Beetje bloederig
Door: Erik & Marilien
Blijf op de hoogte en volg Marilien
10 Oktober 2017 | Canada, Telegraph Cove
De eerste man die we aan het werk zijn stelt zich zelf voor als ‘today’s executor’, hij heeft een houten stok waarmee hij een zeer rake klap uitdeelt in de, zeg maar, nek van de zalm. Een klap en de vis is dood. Dan knoopt hij een touwje om de staart en komt een collega de vis ophalen. In een overdekte ruimte zijn meerdere mensen aan het werk, het gaat er allemaal heel rustig en netjes aan toe. Het klinkt misschien een beetje gek maar het lijkt heel respectvol. De man die heen en weer loopt hangt de vissen aan het touwtje op aan een zogeheten ‘bleeding’ rek. Hier loopt het bloed eruit. Als ze daar even hebben gehangen komt er een ander en die haalt één zalm op en hangt die aan een haak boven een kom. De buik gaat open en de eitjes worden ‘geoogst’. Vervolgens worden ze schoongespoeld en daarna bevrucht (met sperma van mannetjes zalmen uit het zelfde gebied en van het zelfde soort om het ras zuiver te houden). En die eitjes kweken ze op tot ze groot genoeg zijn om weer uit te zetten. De zalmen zijn ongeveer twee jaar oud als ze hier aan hun eind komen. Als ze in de natuur hun eitjes hadden afgezet dan zouden ze daarna ook dood zijn gegaan. Het resultaat is dus hetzelfde, de weg ernaar toe is anders. Alle dode zalmen worden teruggebracht naar de rivier waar ze zijn gevangen. Dat is dan weer voer voor andere dieren. We mogen net zo lang rondkijken als we willen en vragen worden uitgebreid beantwoord. Het is niet zozeer leuk om te zien maar wel heel interessant.

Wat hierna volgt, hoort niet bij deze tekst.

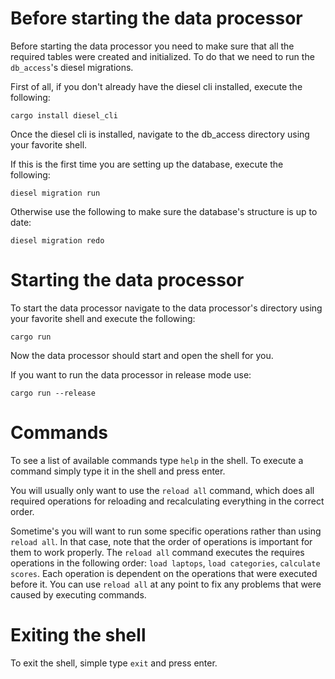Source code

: # Before starting the data processor

Before starting the data processor you need to make sure that all the required tables
were created and initialized. To do that we need to run the `db_access`'s diesel migrations.

First of all, if you don't already have the diesel cli installed, execute the following:

`cargo install diesel_cli`

Once the diesel cli is installed, navigate to the db_access directory using your favorite shell.

If this is the first time you are setting up the database, execute the following:

`diesel migration run`

Otherwise use the following to make sure the database's structure is up to date:

`diesel migration redo`


# Starting the data processor

To start the data processor navigate to the data processor's directory using your favorite shell
and execute the following:

`cargo run`

Now the data processor should start and open the shell for you.


If you want to run the data processor in release mode use:

`cargo run --release`

# Commands

To see a list of available commands type `help` in the shell.
To execute a command simply type it in the shell and press enter.

You will usually only want to use the `reload all` command, which does all required operations
for reloading and recalculating everything in the correct order. 

Sometime's you will want to run some specific operations rather than using `reload all`. In that case, note that the order of operations is important for them to work properly. The `reload all` command executes the requires operations in the following order: `load laptops`, `load categories`, `calculate scores`. Each operation is dependent on the operations that were executed before it. You can use `reload all` at any point to fix any problems that were caused by executing commands.

# Exiting the shell

To exit the shell, simple type `exit` and press enter.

Goed volgende alinea, maar nog wel even bij één van de medewerkers. Die vraagt waar we naar toe gaan en wat tot nu toe het hoogtepunt is van onze reis. Als ik zeg dat we een beer hebben gezien die probeerde een zalm te vangen, vraagt hij of dat is wat we graag nog eens zouden zien. Hij weet wel een plek en vervolgens legt hij uit hoe we naar het vliegveld moeten rijden (bij Port Hardy) en dan een zandpad moeten nemen, langs een hek moeten rijden zover als we kunnen en dan nog een stuk lopen en dan komen we bij een rivier waar waarschijnlijk wel beren zitten te vangen. Klinkt goed en we bedanken voor de tip.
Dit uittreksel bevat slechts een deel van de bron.